A deciduous shrub or small tree 20 to 30 ft high, the brown branchlets not downy, but marked with pale, narrow lenticels. Leaves three-veined from the base, variable in shape, mostly broadly ovate, sometimes entire, but usually more or less conspicuously three-lobed towards the apex, the lobes pointing forward, base heart-shaped, rounded or abruptly wedge-shaped, 21⁄2 to 5 in. long, 11⁄2 to 4 in. wide, dark shining green and glabrous above, pale and downy on the veins beneath, prominently triple-nerved; stalk 1⁄2 to 1 in. long, downy.
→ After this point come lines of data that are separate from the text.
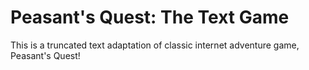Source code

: # Peasant's Quest: The Text Game

This is a truncated text adaptation of classic internet adventure game, Peasant's Quest!

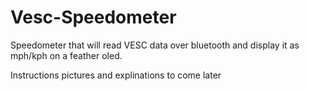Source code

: # Vesc-Speedometer

Speedometer that will read VESC data over bluetooth and display it as mph/kph on a feather oled.

Instructions pictures and explinations to come later
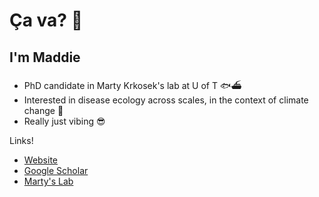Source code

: # Ça va? 🤠
## I'm Maddie

- PhD candidate in Marty Krkosek's lab at U of T 🐟⛴
- Interested in disease ecology across scales, in the context of climate change 🦠
- Really just vibing 😎

Links!
- [Website](https://madelinejarviscross.weebly.com/)
- [Google Scholar](https://scholar.google.ca/citations?user=RMFvWr8AAAAJ&hl=en)
- [Marty's Lab](https://krkosek.eeb.utoronto.ca/)
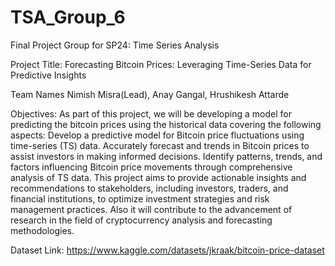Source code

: # TSA_Group_6
Final Project Group for SP24: Time Series Analysis

Project Title:
Forecasting Bitcoin Prices: Leveraging Time-Series Data for Predictive Insights

Team Names
Nimish Misra(Lead), Anay Gangal, Hrushikesh Attarde

Objectives:
As part of this project, we will be developing a model for predicting the bitcoin prices using the historical data covering the following aspects:
Develop a predictive model for Bitcoin price fluctuations using time-series (TS) data.
Accurately forecast and trends in Bitcoin prices to assist investors in making informed decisions.
Identify patterns, trends, and factors influencing Bitcoin price movements through comprehensive analysis of TS data.
This project aims to provide actionable insights and recommendations to stakeholders, including investors, traders, and financial institutions, to optimize investment strategies and risk management practices. Also it will contribute to the advancement of research in the field of cryptocurrency analysis and forecasting methodologies. 


Dataset Link:
https://www.kaggle.com/datasets/jkraak/bitcoin-price-dataset
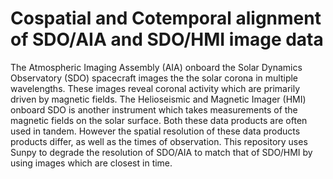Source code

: # Cospatial and Cotemporal alignment of SDO/AIA and SDO/HMI image data
The Atmospheric Imaging Assembly (AIA) onboard the Solar Dynamics Observatory (SDO) spacecraft images the the solar corona in multiple wavelengths. These images reveal coronal activity which are primarily driven by magnetic fields. The Helioseismic and Magnetic Imager (HMI) onboard SDO is another instrument which takes measurements of the magnetic fields on the solar surface. Both these data products are often used in tandem. However the spatial resolution of these data products products differ, as well as the times of observation. This repository uses Sunpy to degrade the resolution of SDO/AIA to match that of SDO/HMI by using images which are closest in time. 




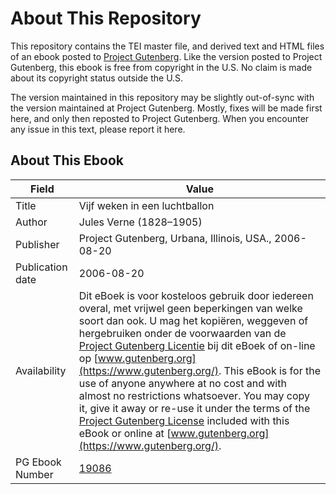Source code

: # About This Repository

This repository contains the TEI master file, and derived text and HTML files of an ebook posted to [Project Gutenberg](https://www.gutenberg.org/). Like the version posted to Project Gutenberg, this ebook is free from copyright in the U.S. No claim is made about its copyright status outside the U.S.

The version maintained in this repository may be slightly out-of-sync with the version maintained at Project Gutenberg. Mostly, fixes will be made first here, and only then reposted to Project Gutenberg. When you encounter any issue in this text, please report it here.

## About This Ebook

| Field | Value |
| ----- | ----- |
| Title | Vijf weken in een luchtballon |
| Author | Jules Verne (1828–1905) |
| Publisher | Project Gutenberg, Urbana, Illinois, USA., 2006-08-20 |
| Publication date | 2006-08-20 |
| Availability | Dit eBoek is voor kosteloos gebruik door iedereen overal, met vrijwel geen beperkingen van welke soort dan ook. U mag het kopiëren, weggeven of hergebruiken onder de voorwaarden van de [Project Gutenberg Licentie](https://www.gutenberg.org/license) bij dit eBoek of on-line op [www.gutenberg.org](https://www.gutenberg.org/). This eBook is for the use of anyone anywhere at no cost and with almost no restrictions whatsoever. You may copy it, give it away or re-use it under the terms of the [Project Gutenberg License](https://www.gutenberg.org/license) included with this eBook or online at [www.gutenberg.org](https://www.gutenberg.org/). |
| PG Ebook Number | [19086](https://www.gutenberg.org/ebooks/19086) |
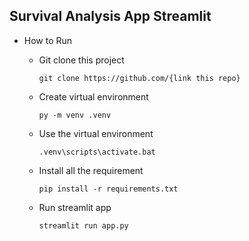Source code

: ## Survival Analysis App Streamlit

- How to Run

  - Git clone this project

    `git clone https://github.com/{link this repo}`

  - Create virtual environment

    `py -m venv .venv`

  - Use the virtual environment

    `.venv\scripts\activate.bat`

  - Install all the requirement

    `pip install -r requirements.txt`

  - Run streamlit app

    `streamlit run app.py`
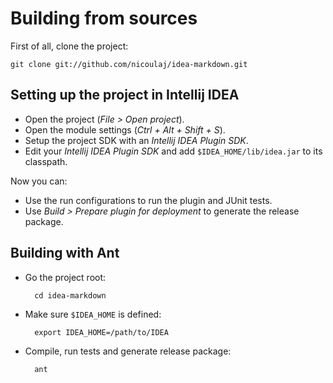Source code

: Building from sources
=====================

First of all, clone the project:

    git clone git://github.com/nicoulaj/idea-markdown.git


Setting up the project in Intellij IDEA
---------------------------------------

* Open the project (*File > Open project*).
* Open the module settings (*Ctrl + Alt + Shift + S*).
* Setup the project SDK with an *Intellij IDEA Plugin SDK*.
* Edit your *Intellij IDEA Plugin SDK* and add `$IDEA_HOME/lib/idea.jar` to its classpath.

Now you can:

* Use the run configurations to run the plugin and JUnit tests.
* Use *Build > Prepare plugin for deployment* to generate the release package.


Building with Ant
-----------------

* Go the project root:

        cd idea-markdown

* Make sure `$IDEA_HOME` is defined:

        export IDEA_HOME=/path/to/IDEA

* Compile, run tests and generate release package:

        ant
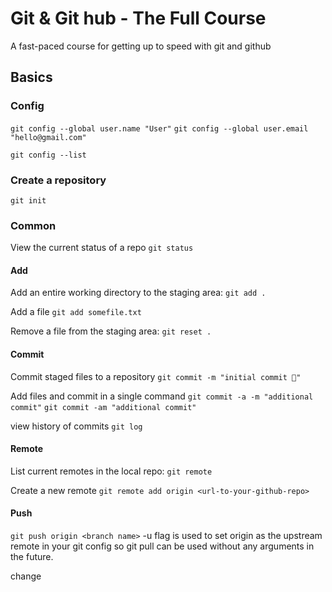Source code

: # Git & Git hub - The Full Course

A fast-paced course for getting up to speed with git and github

## Basics

### Config

`git config --global user.name "User"`
`git config --global user.email "hello@gmail.com"`

`git config --list`

### Create a repository

`git init`

### Common

View the current status of a repo
`git status`

#### Add

Add an entire working directory to the staging area:
`git add .`

Add a file
`git add somefile.txt`

Remove a file from the staging area:
`git reset .`

#### Commit

Commit staged files to a repository
`git commit -m "initial commit 🚀"`

Add files and commit in a single command
`git commit -a -m "additional commit"`
`git commit -am "additional commit"`

view history of commits
`git log`

#### Remote

List current remotes in the local repo:
`git remote`

Create a new remote
`git remote add origin <url-to-your-github-repo>`

#### Push

`git push origin <branch name>`
-u flag is used to set origin as the upstream remote in your git config so git pull can be used without any arguments in the future.

change
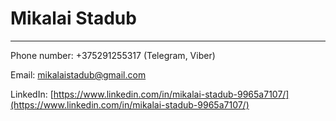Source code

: # Mikalai Stadub
---

Phone number: +375291255317 (Telegram, Viber)

Email: [mikalaistadub@gmail.com](mikalaistadub@gmail.com)

LinkedIn: [https://www.linkedin.com/in/mikalai-stadub-9965a7107/](https://www.linkedin.com/in/mikalai-stadub-9965a7107/)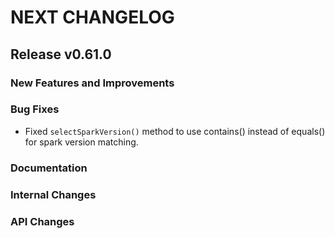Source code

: # NEXT CHANGELOG

## Release v0.61.0

### New Features and Improvements

### Bug Fixes

* Fixed `selectSparkVersion()` method to use contains() instead of equals() for spark version matching.

### Documentation

### Internal Changes

### API Changes
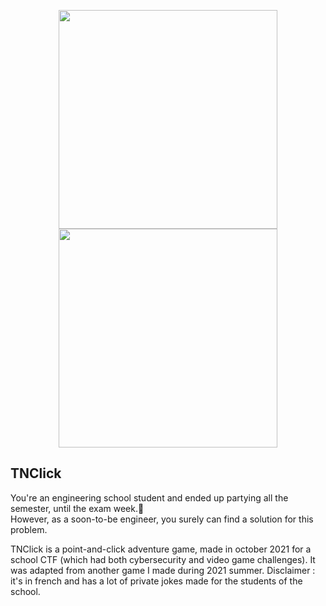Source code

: <p align="center">
  <img src="https://i.imgur.com/GjZ2QTL" height="350" />
  <img src="https://i.imgur.com/MYCJyom" height="350" />
</p>

## TNClick

You're an engineering school student and ended up partying all the semester, until the exam week.🥴\
However, as a soon-to-be engineer, you surely can find a solution for this problem.

TNClick is a point-and-click adventure game, made in october 2021 for a school CTF (which had both cybersecurity and video game challenges). It was adapted from another game I made during 2021 summer.
Disclaimer : it's in french and has a lot of private jokes made for the students of the school.

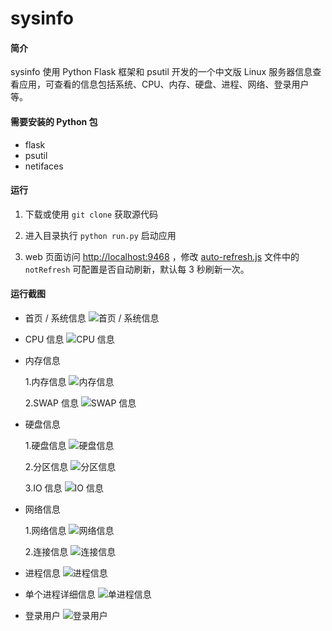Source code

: # sysinfo

#### 简介

sysinfo 使用 Python Flask 框架和 psutil 开发的一个中文版 Linux 服务器信息查看应用，可查看的信息包括系统、CPU、内存、硬盘、进程、网络、登录用户等。

#### 需要安装的 Python 包

- flask
- psutil
- netifaces

#### 运行

1. 下载或使用 `git clone` 获取源代码

2. 进入目录执行 `python run.py` 启动应用

3. web 页面访问 [http://localhost:9468](http://localhost:9468) ，修改 [auto-refresh.js](./static/js/auto-refresh.js) 文件中的 `notRefresh` 可配置是否自动刷新，默认每 3 秒刷新一次。

#### 运行截图

- 首页 / 系统信息 ![首页 / 系统信息](./static/screenshots/index.png)

- CPU 信息 ![CPU 信息](./static/screenshots/cpu.png)

- 内存信息

    1.内存信息 ![内存信息](./static/screenshots/memory.png)
    
    2.SWAP 信息 ![SWAP 信息](./static/screenshots/swap.png)
    
- 硬盘信息

    1.硬盘信息 ![硬盘信息](./static/screenshots/disks.png)
    
    2.分区信息 ![分区信息](./static/screenshots/partition.png)
    
    3.IO 信息 ![IO 信息](./static/screenshots/disk_io.png)
    
- 网络信息

    1.网络信息 ![网络信息](./static/screenshots/interfaces.png)
    
    2.连接信息 ![连接信息](./static/screenshots/connections.png)
    
- 进程信息 ![进程信息](./static/screenshots/processes.png)

- 单个进程详细信息 ![单进程信息](./static/screenshots/process.png)

- 登录用户 ![登录用户](./static/screenshots/users.png)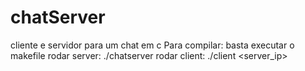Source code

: # chatServer
cliente e servidor para um chat em c
Para compilar: basta executar o makefile
rodar server: ./chatserver <porta>
rodar client: ./client <server_ip> <porta> <nick>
Flowers yellowish, produced in March and April from the joints of the leafless wood in small dense clusters; each flower is about 1⁄6 in. across, borne on a stalk 1⁄6 in. long, clothed thickly with silky hairs. Fruits described by Sargent as shining black, globose, 1⁄4 in. across, and as forming a very handsome contrast to the yellow autumn foliage (but these would be produced in cultivation only if trees of both sexes were grown).
Native of China, Japan, and Korea; introduced by Maries in 1880, and grown and flowered in the Coombe Wood nursery. Wilson reintroduced this species from W. China in 1907-8 when collecting for the Arnold Arboretum. He described it as a handsome shrub or small tree, common in the woods of W. Hupeh and in spring ‘very conspicuous on account of the brilliant colour of the young leaves’.
Messrs Hillier have pointed out that the lindera which they distributed for some years under the name L. triloba is not that species but almost certainly L. obtusiloba, and this seems indeed to be the case. The Award of Merit given to “L. triloba” in 1952 for its beautiful butter-yellow autumn colouring therefore belongs really to L. obtusiloba.
L. cercidifolia Hemsl. Benzoin cercidifolium (Hemsl.) Rehd. – This species is very closely allied to L. obtusiloba but differs in the leaves being almost invariably unlobed and in the longer flower-stalks. Bot. Mag., n.s., t. 492.
A native of China, introduced by Wilson in 1907-8 when collecting for the Arnold Arboretum. Wilson described the fruits as dark red. Forrest sent seeds of this species from Yunnan and possibly all the plants grown in Britain are of this provenance. L. cercidifolia received an Award of Merit when a flowering branch was shown by W. Bentley of Quarry Wood, Newbury, on 25 March 1952; the plant there was raised from F.29087. The species is also cultivated at Exbury, probably from the same batch of seeds. The figure in the Botanical Magazine was made from material taken from the Exbury tree, which was 25 ft high in 1964. The leaves turn yellow in the autumn.